Brezilya’nın Amazon bölgesinde düzenlenen COP30, sadece diplomasi sahnesi değil; sayılarla iklim mücadelesinin nabzını tutan bir zirve. Ormanların korunması, iklim finansmanı ve güncellenen iklim hedefleri gündemde.
Bu yılki COP30 zirvesi, dünyanın dört bir yanından 190’dan fazla ülkeyi Brezilya’nın Belém kentinde bir araya getirdi. Zirve, tropik yağmur ormanlarını koruma ve küresel iklim finansmanını artırma konularında kritik bir dönemeç olarak öne çıkıyor.
Ev sahibi Brezilya, “Tropical Forest Forever Facility” adlı bir fon öneriyor. Amaç, gelişmiş ülkeler ve özel sektör desteğiyle toplam 25 milyar dolarlık bir kaynak yaratarak ormansızlaşmayı durdurmak. Ancak bu sadece bir başlangıç; 2035’e kadar yıllık 1,3 trilyon dolarlık iklim finansmanı mobilizasyonu hedefi hâlâ büyük bir sınav olarak duruyor. Son beş yılda bu finansman 0,9 trilyon dolardan 1,9 trilyon dolara yükselmiş olsa da, gereken hızın yalnızca üçte biri yakalanabilmiş durumda.
Bir diğer kritik konu ise güncellenmiş ulusal iklim hedefleri (NDC’ler). Pek çok ülke hâlâ hedeflerini sunmuş değil ve bu durum, küresel ısınmayı 1,5 °C ile sınırlama hedefini tehlikeye atıyor. COP30, rakamlarla konuşan bir zirve olarak, yalnızca taahhütleri değil, bu taahhütlerin gerçeğe dönüşüp dönüşmeyeceğini de gösterecek.

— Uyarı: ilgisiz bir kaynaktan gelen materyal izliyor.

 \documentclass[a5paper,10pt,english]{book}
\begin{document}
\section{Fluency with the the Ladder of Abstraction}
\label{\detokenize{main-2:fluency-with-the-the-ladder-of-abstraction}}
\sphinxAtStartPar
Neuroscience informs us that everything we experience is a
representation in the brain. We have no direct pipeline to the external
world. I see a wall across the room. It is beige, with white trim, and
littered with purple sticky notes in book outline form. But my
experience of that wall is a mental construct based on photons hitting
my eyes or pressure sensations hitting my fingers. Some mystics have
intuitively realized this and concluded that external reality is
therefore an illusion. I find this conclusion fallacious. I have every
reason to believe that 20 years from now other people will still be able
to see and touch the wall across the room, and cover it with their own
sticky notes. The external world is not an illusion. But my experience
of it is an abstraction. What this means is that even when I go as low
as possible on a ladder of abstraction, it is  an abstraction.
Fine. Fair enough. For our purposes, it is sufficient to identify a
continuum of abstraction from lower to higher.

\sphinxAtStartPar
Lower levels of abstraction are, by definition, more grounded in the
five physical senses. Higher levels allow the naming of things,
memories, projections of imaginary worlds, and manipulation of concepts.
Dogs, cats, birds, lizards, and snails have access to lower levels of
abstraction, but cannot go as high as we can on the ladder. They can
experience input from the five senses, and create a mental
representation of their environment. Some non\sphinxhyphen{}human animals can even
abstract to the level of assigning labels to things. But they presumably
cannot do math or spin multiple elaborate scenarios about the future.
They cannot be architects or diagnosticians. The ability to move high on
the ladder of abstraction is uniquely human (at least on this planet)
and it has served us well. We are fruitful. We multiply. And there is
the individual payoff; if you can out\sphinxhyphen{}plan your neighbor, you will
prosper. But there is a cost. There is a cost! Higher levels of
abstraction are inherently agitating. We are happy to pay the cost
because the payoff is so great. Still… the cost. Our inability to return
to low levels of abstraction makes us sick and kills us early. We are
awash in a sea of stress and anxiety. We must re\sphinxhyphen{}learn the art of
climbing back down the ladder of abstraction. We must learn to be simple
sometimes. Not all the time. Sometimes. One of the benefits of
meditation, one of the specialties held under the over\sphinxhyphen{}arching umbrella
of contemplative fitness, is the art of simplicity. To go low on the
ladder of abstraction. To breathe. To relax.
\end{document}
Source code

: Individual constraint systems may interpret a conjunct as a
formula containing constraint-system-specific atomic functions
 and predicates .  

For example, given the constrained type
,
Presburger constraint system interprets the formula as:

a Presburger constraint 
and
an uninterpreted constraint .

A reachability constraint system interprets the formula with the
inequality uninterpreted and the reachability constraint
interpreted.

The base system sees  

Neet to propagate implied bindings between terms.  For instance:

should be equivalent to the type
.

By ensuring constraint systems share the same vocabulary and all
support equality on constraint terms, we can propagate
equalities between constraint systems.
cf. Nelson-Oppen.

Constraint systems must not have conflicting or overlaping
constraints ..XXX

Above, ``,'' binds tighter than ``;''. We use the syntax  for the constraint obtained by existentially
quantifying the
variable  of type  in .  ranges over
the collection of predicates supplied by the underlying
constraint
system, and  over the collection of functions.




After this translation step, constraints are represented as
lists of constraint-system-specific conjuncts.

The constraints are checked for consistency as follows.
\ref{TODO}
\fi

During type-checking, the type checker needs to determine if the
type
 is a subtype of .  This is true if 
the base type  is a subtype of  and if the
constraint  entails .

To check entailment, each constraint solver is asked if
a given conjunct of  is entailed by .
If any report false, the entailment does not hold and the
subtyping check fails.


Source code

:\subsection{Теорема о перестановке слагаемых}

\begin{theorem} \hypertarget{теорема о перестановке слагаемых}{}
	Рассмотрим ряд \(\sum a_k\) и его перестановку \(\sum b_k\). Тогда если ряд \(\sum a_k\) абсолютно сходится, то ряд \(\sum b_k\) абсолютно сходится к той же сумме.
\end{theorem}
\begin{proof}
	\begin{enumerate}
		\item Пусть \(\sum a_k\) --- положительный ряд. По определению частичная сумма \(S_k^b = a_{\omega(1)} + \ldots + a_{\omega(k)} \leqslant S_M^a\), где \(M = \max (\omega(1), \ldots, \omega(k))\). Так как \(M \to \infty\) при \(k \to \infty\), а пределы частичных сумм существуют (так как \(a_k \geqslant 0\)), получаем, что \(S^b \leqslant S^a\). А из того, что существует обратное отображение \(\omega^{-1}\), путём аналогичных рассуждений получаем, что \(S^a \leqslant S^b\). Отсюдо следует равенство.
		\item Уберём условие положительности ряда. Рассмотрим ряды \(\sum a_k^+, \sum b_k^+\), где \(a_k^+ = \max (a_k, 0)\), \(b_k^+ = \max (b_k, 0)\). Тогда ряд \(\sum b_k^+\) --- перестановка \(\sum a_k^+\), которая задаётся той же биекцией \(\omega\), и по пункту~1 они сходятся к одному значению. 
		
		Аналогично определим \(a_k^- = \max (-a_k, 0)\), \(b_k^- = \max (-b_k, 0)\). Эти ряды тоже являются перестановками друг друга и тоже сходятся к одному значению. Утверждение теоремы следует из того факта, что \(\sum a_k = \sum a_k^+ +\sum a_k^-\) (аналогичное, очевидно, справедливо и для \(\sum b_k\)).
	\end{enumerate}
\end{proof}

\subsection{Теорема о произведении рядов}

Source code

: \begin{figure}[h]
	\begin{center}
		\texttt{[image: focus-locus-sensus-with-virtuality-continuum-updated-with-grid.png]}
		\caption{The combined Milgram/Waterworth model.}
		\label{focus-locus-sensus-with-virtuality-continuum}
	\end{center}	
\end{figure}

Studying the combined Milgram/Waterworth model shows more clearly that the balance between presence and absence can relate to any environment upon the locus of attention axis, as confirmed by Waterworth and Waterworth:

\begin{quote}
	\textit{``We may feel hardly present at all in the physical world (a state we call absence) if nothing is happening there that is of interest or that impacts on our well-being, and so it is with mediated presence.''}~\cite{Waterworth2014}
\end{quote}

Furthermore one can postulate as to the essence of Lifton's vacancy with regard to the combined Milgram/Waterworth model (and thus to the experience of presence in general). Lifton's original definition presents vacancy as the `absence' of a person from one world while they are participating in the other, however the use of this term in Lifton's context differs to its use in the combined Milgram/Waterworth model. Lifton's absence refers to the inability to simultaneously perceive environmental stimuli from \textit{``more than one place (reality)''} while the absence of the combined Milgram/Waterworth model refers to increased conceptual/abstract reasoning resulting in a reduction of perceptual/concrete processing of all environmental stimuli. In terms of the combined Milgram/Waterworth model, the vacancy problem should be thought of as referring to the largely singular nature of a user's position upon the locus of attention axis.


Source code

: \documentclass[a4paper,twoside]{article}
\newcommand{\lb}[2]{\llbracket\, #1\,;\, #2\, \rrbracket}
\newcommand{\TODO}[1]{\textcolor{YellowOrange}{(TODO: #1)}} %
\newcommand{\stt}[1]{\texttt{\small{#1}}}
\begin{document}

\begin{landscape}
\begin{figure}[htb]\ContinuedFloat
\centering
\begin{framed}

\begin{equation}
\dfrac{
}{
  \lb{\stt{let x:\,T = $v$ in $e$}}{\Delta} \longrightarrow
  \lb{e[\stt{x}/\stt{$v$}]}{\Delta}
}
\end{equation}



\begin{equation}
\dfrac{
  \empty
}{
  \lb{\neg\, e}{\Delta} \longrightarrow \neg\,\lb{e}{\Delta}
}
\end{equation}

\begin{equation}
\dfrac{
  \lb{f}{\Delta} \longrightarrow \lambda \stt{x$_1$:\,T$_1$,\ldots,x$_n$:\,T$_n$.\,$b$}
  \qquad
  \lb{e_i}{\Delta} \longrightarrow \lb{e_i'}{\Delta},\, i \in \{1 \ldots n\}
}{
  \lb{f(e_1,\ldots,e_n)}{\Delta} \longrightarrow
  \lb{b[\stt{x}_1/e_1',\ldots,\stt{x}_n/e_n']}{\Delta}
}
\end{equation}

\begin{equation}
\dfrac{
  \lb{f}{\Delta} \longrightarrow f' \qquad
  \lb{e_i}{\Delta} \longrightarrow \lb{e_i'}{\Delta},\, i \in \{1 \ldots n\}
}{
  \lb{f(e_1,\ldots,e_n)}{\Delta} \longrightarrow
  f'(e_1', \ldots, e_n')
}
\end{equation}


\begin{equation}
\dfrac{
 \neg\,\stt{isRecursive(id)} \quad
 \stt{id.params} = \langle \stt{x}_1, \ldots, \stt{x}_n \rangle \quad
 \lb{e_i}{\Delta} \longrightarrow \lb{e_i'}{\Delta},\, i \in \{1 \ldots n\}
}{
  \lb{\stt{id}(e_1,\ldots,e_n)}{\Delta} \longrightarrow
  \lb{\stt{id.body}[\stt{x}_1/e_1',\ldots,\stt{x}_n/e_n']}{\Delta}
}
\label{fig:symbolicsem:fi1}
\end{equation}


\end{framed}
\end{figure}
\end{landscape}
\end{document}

Özetle COP30, sayılar aracılığıyla küresel iklim politikasının gerçek durumunu ortaya koyuyor: Ormanların korunması, finansman adaleti ve hedeflerin uygulanabilirliği… Hepsi gözler önünde ve önümüzdeki yılların iklim mücadelesinin seyrini belirleyecek.